## TASK DETAILS:
In the records, find every line with the word "Overview" and copy it out.

Records contained in a dataset
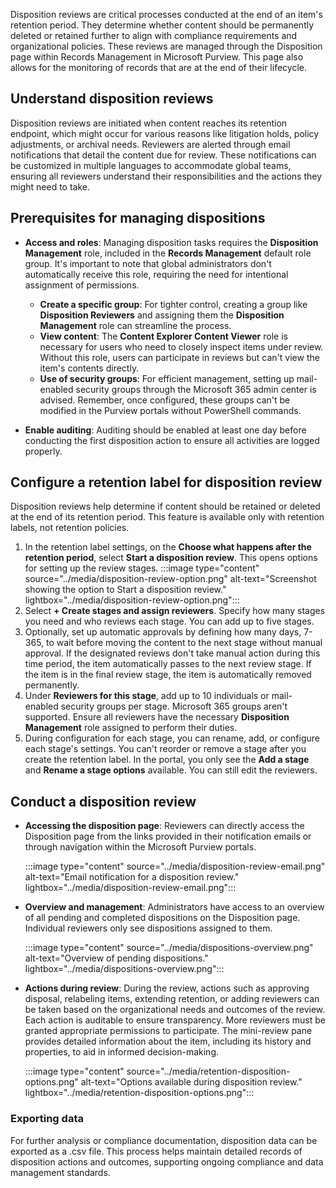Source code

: Disposition reviews are critical processes conducted at the end of an item's retention period. They determine whether content should be permanently deleted or retained further to align with compliance requirements and organizational policies. These reviews are managed through the Disposition page within Records Management in Microsoft Purview. This page also allows for the monitoring of records that are at the end of their lifecycle.

## Understand disposition reviews

Disposition reviews are initiated when content reaches its retention endpoint, which might occur for various reasons like litigation holds, policy adjustments, or archival needs. Reviewers are alerted through email notifications that detail the content due for review. These notifications can be customized in multiple languages to accommodate global teams, ensuring all reviewers understand their responsibilities and the actions they might need to take.

## Prerequisites for managing dispositions

- **Access and roles**: Managing disposition tasks requires the **Disposition Management** role, included in the **Records Management** default role group. It's important to note that global administrators don't automatically receive this role, requiring the need for intentional assignment of permissions.
  - **Create a specific group**: For tighter control, creating a group like **Disposition Reviewers** and assigning them the **Disposition Management** role can streamline the process.
  - **View content**: The **Content Explorer Content Viewer** role is necessary for users who need to closely inspect items under review. Without this role, users can participate in reviews but can't view the item's contents directly.
  - **Use of security groups**: For efficient management, setting up mail-enabled security groups through the Microsoft 365 admin center is advised. Remember, once configured, these groups can't be modified in the Purview portals without PowerShell commands.

- **Enable auditing**: Auditing should be enabled at least one day before conducting the first disposition action to ensure all activities are logged properly.

## Configure a retention label for disposition review

Disposition reviews help determine if content should be retained or deleted at the end of its retention period. This feature is available only with retention labels, not retention policies.

1. In the retention label settings, on the **Choose what happens after the retention period**, select **Start a disposition review**. This opens options for setting up the review stages.
   :::image type="content" source="../media/disposition-review-option.png" alt-text="Screenshot showing the option to Start a disposition review." lightbox="../media/disposition-review-option.png":::
1. Select **+ Create stages and assign reviewers**. Specify how many stages you need and who reviews each stage. You can add up to five stages.
1. Optionally, set up automatic approvals by defining how many days, 7-365, to wait before moving the content to the next stage without manual approval. If the designated reviews don't take manual action during this time period, the item automatically passes to the next review stage. If the item is in the final review stage, the item is automatically removed permanently.
1. Under **Reviewers for this stage**, add up to 10 individuals or mail-enabled security groups per stage. Microsoft 365 groups aren't supported. Ensure all reviewers have the necessary **Disposition Management** role assigned to perform their duties.
1. During configuration for each stage, you can rename, add, or configure each stage's settings. You can't reorder or remove a stage after you create the retention label. In the portal, you only see the **Add a stage** and **Rename a stage options** available. You can still edit the reviewers.

## Conduct a disposition review

- **Accessing the disposition page**: Reviewers can directly access the Disposition page from the links provided in their notification emails or through navigation within the Microsoft Purview portals.

   :::image type="content" source="../media/disposition-review-email.png" alt-text="Email notification for a disposition review." lightbox="../media/disposition-review-email.png":::

- **Overview and management**: Administrators have access to an overview of all pending and completed dispositions on the Disposition page. Individual reviewers only see dispositions assigned to them.

   :::image type="content" source="../media/dispositions-overview.png" alt-text="Overview of pending dispositions." lightbox="../media/dispositions-overview.png":::

- **Actions during review**: During the review, actions such as approving disposal, relabeling items, extending retention, or adding reviewers can be taken based on the organizational needs and outcomes of the review. Each action is auditable to ensure transparency. More reviewers must be granted appropriate permissions to participate. The mini-review pane provides detailed information about the item, including its history and properties, to aid in informed decision-making.

   :::image type="content" source="../media/retention-disposition-options.png" alt-text="Options available during disposition review." lightbox="../media/retention-disposition-options.png":::

### Exporting data

For further analysis or compliance documentation, disposition data can be exported as a .csv file. This process helps maintain detailed records of disposition actions and outcomes, supporting ongoing compliance and data management standards.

## WRITTEN ANSWER:
- **Overview and management**: Administrators have access to an overview of all pending and completed dispositions on the Disposition page. Individual reviewers only see dispositions assigned to them.
   :::image type="content" source="../media/dispositions-overview.png" alt-text="Overview of pending dispositions." lightbox="../media/dispositions-overview.png":::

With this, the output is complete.